Entrambi però non erano molto allegri in occasione della presentazione delle squadre che si è svolta a Holmenkollen e non hanno nascosto un po’ di delusione nei confronti della dirigenza della nazionale norvegese di sci di fondo per il modo in cui è stato condotto tutto il processo di creazione delle squadre.
«Solo giovedì scorso mi è stato detto che non c’era posto per me in squadra – ha raccontato Didrik Tønseth a NRK – che ero fuori. È successo all’improvviso, perché era passato molto tempo dall’ultima volta che eravamo andati all’ultima competizione di sci. Allora mi sono arrabbiato, non tanto per l’esclusione, ma per aver ricevuto la comunicazione così tardi. Ho sentito che non mi era stata lasciata alcuna possibilità di creare un programma adeguato per l’anno prossimo. Se avessi ricevuto il messaggio subito dopo Lahti, sarebbe stato difficile da accettare, ma "giusto", in questa maniera invece mi sembrava tutto sempre difficile ma ingiusto».
Poi, d’improvviso, il dietrofront, quando la Federazione Norvegese ha ricevuto la notizia del ritiro di Holund: «Domenica mattina mi sono svegliato all’improvviso con una chiamata persa sul telefono – ha raccontato l’atleta – così mi è stato comunciato che Holund si era ritirato e che c’era un posto vacante che sarebbe andato a me. Ed eccomi qui oggi».

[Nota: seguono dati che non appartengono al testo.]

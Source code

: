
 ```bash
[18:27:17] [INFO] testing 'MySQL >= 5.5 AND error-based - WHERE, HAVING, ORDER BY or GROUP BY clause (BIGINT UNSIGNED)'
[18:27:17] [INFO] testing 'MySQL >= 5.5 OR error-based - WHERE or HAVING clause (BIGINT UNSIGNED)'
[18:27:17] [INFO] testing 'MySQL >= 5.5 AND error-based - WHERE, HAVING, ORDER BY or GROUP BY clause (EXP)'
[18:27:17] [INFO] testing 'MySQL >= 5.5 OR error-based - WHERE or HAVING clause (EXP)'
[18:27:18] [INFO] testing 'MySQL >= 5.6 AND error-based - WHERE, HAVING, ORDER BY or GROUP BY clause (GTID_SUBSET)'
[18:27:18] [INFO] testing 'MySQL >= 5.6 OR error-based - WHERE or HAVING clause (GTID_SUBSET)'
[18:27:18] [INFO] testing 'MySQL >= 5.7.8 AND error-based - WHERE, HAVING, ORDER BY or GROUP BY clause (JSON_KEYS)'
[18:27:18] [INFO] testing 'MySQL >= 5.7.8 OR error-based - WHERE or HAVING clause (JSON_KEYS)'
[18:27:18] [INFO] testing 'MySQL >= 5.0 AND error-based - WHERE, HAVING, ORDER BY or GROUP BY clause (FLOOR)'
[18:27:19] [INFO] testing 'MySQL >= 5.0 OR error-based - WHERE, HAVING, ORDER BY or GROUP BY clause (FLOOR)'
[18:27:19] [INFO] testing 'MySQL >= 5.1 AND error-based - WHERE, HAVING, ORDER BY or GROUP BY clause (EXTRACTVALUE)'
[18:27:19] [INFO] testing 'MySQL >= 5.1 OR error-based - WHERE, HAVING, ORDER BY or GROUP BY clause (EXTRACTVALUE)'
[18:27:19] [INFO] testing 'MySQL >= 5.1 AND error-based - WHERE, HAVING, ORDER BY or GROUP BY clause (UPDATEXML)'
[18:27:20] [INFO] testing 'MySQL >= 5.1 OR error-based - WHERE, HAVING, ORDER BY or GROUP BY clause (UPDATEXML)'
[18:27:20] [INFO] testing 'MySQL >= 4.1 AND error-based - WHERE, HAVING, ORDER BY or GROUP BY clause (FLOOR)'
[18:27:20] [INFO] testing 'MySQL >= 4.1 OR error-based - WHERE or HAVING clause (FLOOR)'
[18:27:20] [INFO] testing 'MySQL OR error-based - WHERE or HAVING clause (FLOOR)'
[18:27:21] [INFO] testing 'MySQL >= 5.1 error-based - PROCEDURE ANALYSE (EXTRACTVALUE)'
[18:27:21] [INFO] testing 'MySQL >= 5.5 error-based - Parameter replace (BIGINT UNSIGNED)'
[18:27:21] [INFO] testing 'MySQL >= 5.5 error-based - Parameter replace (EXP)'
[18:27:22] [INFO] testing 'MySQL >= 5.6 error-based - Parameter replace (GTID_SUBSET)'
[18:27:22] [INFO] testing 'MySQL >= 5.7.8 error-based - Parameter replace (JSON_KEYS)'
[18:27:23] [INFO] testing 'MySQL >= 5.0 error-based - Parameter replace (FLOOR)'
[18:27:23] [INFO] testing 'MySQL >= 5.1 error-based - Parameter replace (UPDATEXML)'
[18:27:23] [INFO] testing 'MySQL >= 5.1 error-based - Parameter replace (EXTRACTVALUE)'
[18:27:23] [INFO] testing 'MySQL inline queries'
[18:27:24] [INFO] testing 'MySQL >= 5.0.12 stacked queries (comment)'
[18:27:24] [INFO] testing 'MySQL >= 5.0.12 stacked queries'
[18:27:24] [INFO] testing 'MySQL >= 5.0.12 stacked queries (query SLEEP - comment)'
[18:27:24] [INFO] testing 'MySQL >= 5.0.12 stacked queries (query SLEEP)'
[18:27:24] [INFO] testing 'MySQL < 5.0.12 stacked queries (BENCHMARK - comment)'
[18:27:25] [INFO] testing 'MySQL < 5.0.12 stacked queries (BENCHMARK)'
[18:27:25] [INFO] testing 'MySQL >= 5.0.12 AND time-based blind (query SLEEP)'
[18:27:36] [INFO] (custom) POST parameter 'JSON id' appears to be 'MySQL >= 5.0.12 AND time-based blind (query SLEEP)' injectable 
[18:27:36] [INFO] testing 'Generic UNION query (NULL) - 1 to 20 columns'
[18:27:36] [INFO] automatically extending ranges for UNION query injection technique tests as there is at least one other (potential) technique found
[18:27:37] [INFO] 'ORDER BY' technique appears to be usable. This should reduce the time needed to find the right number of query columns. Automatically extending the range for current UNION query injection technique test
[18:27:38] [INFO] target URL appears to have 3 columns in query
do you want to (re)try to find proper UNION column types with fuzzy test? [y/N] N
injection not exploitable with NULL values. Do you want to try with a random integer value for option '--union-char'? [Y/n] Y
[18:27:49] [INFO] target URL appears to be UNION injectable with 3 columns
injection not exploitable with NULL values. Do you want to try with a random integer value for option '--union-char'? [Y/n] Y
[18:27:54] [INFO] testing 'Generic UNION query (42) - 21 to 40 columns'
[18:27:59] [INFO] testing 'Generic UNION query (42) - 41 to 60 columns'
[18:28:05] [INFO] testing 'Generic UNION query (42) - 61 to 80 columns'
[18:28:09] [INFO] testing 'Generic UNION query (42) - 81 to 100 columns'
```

Allo stesso modo è andato anche per Skar, rientrato grazie al rifiuto di Klæbo: «Sono stati giorni strani. Non è andata esattamente come pensavo. Oggi mi sembra un po’ come andare a una festa a cui non sei invitato. È una sensazione un po’ imbarazzante, "imbucarsi" in una festa a cui non sei invitato».
Insomma anche in Norvegia non è tutto perfetto.